Task: The expected output is each line in the data below that includes the string "production".

Dataset entries:
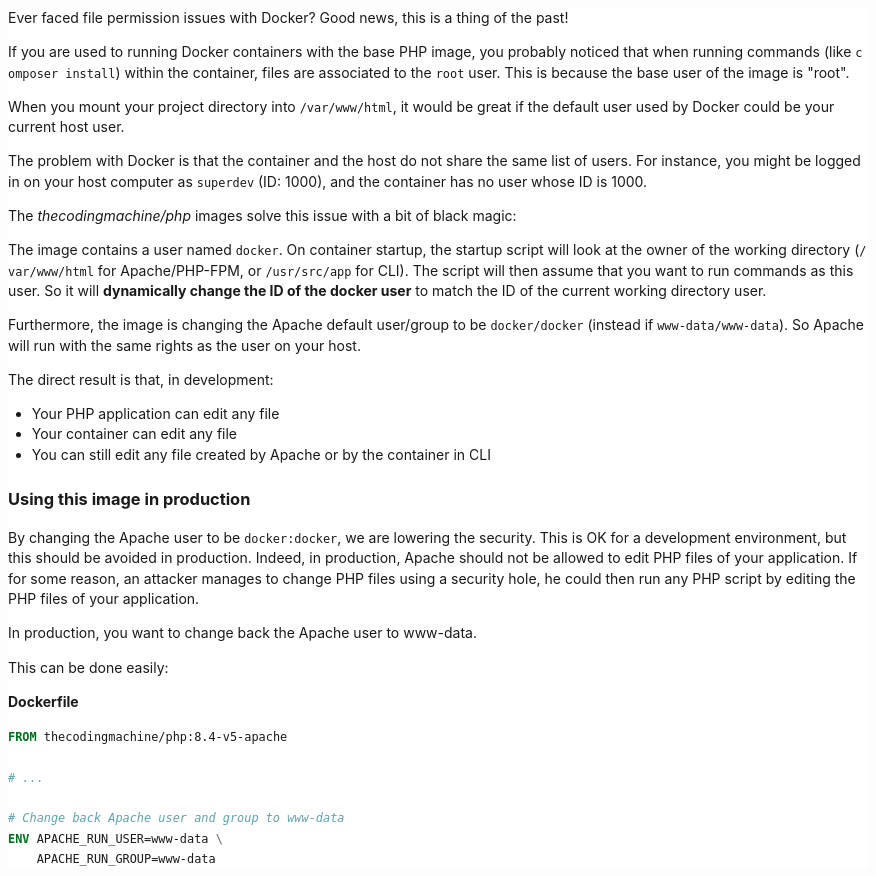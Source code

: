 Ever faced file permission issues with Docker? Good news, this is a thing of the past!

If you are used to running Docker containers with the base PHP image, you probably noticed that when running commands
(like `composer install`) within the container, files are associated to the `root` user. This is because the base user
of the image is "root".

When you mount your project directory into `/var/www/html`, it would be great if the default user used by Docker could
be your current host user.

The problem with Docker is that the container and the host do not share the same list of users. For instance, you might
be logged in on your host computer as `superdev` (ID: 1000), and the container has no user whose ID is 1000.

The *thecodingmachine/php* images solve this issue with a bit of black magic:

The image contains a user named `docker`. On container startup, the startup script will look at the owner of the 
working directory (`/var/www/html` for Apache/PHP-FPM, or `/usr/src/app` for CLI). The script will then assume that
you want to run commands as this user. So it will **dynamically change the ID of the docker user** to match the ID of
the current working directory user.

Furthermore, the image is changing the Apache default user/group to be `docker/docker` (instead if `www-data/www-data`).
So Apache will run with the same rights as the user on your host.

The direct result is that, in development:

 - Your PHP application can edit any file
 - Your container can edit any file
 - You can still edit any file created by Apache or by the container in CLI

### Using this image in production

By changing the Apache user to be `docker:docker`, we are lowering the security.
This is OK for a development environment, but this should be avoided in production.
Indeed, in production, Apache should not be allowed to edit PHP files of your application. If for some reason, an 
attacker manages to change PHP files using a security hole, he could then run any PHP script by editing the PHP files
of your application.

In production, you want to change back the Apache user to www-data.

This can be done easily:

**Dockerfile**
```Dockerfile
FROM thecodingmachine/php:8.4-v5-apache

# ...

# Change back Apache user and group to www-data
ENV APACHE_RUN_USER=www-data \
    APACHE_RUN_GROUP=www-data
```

Task result:
### Using this image in production
This is OK for a development environment, but this should be avoided in production.
Indeed, in production, Apache should not be allowed to edit PHP files of your application. If for some reason, an 
In production, you want to change back the Apache user to www-data.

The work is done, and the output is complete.